Le isole Tremiti da poco dopo l’anno mille, fino sul finire del XVIII secolo, furono possedimento di potenti Ordini monastici. Prima i Benedettini che vi costruirono la Chiesa di Santa Maria a Mare e l’Abbazia fortificata, poi i Cistecensi che, tenendo fede alla loro fama di costruttori fortificarono ulteriormente la rocca, resero l’isola di San Nicola inespugnabile a qualunque assalto.
Nel 1334 tuttavia il pirata dalmata Almodovaro riuscì a penetrarvi con uno stratagemma, e fu strage. L’Abbazia fu messa a ferro e fuoco e depredata di tutte le sue ricchezze. I pochi cistercensi sopravvissuti abbandonarono l’isola e solo nel 1412 l’abbazia tornò a essere abitata, questa volta dagli agostiniani della Confraternita dei Canonici Lateranensi che continuarono il potenziamento delle fortificazioni, rendendole così come sono oggi visibili.
Sul finire del Settecento però i Borbone misero in discussione la proprietà dell’isola da parte dei monaci lateranensi e la incamerarono al demanio reale. I Lateranensi quindi lasciarono San Nicola ed al loro posto giunsero guappi e scapestrati esiliati da Ferdinando I. Erano delinquenti, ma si comportarono eroicamente nel 1809, durante l’effimero Regno di Gioacchino Murat, collaborando con i murattiani alla difesa dell’isola dall’assedio di inglesi e russi, tanto da ottenere la libertà da Murat.
La popolazione di quelli che ormai erano divenuti liberi coloni ed erano rimasti tali anche con il ritorno dei Borbone, era però quasi del tutto maschile e perciò cresceva poco. Perciò nel 1843 Ferdinando II di Borbone decise di inviare sull’isola un folto gruppo di donne destinate ad unirsi con i coloni. Si dice che la scelta cadde su un gruppo di fanciulle della Casa dell’Annunziata che a Napoli accoglieva orfani e bambini abbandonati e che la decisione di sacrificare le orfanelle non piacque troppo al popolo napoletano.

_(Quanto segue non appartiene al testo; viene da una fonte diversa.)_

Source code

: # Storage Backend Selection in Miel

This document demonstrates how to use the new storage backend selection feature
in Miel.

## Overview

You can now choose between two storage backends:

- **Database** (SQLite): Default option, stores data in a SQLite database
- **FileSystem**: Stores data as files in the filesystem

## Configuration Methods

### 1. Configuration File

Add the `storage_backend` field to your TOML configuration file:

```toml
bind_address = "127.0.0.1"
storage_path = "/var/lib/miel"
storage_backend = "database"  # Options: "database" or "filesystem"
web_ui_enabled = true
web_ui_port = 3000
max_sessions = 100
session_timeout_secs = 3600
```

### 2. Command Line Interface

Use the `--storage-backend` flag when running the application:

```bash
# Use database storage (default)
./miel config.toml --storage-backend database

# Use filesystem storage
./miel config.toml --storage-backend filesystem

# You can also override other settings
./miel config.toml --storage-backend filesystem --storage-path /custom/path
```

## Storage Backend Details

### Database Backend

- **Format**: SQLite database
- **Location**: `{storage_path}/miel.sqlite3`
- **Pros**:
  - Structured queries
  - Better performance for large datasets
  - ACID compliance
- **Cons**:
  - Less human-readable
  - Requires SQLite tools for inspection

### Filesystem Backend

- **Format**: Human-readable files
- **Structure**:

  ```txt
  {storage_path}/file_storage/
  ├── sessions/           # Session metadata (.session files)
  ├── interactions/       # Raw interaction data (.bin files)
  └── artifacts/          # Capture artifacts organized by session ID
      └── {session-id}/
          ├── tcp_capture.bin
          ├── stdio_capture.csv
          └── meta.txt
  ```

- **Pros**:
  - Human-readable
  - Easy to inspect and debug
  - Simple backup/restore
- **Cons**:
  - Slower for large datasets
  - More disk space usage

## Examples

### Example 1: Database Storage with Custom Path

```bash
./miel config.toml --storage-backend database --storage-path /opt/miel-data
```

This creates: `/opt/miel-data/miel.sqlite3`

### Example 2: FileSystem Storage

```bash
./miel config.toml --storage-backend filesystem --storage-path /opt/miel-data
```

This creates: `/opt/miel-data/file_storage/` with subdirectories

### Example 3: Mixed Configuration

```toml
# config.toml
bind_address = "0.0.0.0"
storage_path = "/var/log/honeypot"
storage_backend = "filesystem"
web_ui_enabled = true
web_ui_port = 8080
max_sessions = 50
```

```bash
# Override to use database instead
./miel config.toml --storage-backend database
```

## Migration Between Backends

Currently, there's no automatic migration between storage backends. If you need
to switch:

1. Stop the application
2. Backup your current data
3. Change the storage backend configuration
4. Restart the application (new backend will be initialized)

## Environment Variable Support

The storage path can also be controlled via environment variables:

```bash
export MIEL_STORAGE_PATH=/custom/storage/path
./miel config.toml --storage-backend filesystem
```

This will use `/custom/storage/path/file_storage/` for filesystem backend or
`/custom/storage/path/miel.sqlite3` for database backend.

Le proteste, ed il fatto, ritenuto miracoloso che il veliero che avrebbe dovuto trasportarle a Tremiti, era stato respinto sulla costa napoletana da una tempesta, portarono il Re a modificare la sua decisione e sull’isola furono trasportate intere famiglie di pescatori di Ischia, attirati dalla straordinaria pescosità dell’Adriatico, e donne condannate per diversi reati o che comunque avevano liberamente accettato il trasferimento sull’isola per cambiare vita. Risale al loro arrivo l’inizio della diffusione della parlata napoletana nella che ancora oggi, curiosamente, costituisce il dialetto dell’isola.